TO DO - Using the data beneath this instruction, retype only the lines from the one that contains "in V1, we only" down to the one that contains "- [[Execution Engines]].", both included, exactly as they appear.

[Stored data entries]
━━━━━━━━━━━━━━━━━━━━
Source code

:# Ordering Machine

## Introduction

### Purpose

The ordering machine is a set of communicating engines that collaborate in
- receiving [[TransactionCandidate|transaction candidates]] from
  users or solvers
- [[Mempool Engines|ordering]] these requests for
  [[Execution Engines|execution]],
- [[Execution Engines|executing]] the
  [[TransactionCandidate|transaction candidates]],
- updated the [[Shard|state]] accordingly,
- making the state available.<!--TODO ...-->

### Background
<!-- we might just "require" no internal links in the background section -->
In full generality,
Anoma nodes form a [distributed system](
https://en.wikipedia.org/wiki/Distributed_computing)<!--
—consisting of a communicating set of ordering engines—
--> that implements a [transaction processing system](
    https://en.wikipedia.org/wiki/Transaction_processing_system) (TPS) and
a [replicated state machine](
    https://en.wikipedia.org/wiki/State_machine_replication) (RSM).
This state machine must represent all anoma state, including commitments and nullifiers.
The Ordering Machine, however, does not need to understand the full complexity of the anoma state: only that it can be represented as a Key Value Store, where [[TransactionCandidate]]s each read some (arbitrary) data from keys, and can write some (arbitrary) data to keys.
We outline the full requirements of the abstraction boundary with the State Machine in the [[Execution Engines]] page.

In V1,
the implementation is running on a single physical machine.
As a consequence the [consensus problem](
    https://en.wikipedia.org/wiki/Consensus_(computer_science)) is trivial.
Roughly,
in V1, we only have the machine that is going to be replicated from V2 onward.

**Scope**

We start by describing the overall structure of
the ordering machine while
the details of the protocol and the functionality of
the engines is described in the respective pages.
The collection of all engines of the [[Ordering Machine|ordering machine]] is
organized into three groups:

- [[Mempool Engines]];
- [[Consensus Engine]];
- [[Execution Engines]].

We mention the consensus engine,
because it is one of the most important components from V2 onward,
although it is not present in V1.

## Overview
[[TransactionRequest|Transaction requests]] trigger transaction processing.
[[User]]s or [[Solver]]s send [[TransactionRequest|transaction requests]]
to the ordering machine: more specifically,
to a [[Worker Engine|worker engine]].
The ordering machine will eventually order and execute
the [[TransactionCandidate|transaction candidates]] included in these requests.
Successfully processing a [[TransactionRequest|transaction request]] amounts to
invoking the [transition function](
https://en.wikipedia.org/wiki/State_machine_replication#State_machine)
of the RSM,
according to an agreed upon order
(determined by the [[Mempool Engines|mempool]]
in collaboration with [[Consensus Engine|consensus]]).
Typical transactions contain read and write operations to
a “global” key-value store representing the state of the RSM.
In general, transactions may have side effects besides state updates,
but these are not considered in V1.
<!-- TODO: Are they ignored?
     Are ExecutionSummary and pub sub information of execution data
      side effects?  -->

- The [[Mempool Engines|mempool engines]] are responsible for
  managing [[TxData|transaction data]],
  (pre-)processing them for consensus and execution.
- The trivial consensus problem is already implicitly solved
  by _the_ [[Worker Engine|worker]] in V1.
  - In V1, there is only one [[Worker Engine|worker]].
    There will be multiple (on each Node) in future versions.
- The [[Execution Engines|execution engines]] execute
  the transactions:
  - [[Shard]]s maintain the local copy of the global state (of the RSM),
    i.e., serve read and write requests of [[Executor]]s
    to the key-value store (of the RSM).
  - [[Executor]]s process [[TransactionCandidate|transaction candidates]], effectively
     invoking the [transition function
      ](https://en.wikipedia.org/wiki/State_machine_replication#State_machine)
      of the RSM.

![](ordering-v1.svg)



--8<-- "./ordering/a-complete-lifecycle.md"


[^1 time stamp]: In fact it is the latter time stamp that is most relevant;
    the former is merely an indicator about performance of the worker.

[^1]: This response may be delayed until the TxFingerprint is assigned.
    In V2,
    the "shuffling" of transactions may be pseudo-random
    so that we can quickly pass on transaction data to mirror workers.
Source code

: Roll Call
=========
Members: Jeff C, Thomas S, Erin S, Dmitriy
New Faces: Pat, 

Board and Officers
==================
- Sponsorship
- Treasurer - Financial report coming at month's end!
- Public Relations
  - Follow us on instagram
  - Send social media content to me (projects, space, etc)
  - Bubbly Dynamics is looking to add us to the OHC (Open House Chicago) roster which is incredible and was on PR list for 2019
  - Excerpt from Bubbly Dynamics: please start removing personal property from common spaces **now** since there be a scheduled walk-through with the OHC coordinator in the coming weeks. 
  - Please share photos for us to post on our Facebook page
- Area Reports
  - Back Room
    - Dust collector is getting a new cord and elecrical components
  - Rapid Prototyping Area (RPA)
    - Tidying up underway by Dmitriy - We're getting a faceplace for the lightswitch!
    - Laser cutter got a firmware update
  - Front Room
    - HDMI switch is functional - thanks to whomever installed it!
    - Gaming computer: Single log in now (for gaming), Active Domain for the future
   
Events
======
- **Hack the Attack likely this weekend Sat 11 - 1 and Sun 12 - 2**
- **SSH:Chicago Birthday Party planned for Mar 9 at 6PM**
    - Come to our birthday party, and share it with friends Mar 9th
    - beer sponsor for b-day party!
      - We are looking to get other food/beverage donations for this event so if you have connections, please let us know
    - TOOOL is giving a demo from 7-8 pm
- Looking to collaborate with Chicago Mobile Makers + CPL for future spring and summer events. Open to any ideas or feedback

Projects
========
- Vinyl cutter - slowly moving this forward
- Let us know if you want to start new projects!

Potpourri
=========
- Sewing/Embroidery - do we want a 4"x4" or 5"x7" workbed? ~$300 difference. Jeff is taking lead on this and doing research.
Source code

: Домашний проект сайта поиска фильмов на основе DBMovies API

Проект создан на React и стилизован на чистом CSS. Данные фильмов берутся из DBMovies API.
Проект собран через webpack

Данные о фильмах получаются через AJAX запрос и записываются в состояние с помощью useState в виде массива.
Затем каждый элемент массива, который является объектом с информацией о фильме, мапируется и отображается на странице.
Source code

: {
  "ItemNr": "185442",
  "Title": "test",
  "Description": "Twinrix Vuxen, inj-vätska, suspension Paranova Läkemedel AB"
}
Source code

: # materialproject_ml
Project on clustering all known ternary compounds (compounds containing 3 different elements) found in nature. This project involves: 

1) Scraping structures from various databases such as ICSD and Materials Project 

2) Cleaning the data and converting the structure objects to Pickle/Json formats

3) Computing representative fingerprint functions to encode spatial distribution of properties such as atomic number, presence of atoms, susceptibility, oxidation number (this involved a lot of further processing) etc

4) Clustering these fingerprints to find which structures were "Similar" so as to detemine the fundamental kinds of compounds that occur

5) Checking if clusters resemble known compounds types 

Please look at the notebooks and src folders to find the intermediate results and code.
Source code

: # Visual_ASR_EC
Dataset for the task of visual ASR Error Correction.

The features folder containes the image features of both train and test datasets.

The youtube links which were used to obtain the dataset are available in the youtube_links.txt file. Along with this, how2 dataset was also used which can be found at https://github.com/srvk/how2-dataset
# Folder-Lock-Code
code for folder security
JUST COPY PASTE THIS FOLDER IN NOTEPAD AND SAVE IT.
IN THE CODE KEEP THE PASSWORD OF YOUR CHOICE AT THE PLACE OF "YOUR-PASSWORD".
━━━━━━━━━━━━━━━━━━━━
RESULT OF THIS EXERCISE -
in V1, we only have the machine that is going to be replicated from V2 onward.

**Scope**

We start by describing the overall structure of
the ordering machine while
the details of the protocol and the functionality of
the engines is described in the respective pages.
The collection of all engines of the [[Ordering Machine|ordering machine]] is
organized into three groups:

- [[Mempool Engines]];
- [[Consensus Engine]];
- [[Execution Engines]].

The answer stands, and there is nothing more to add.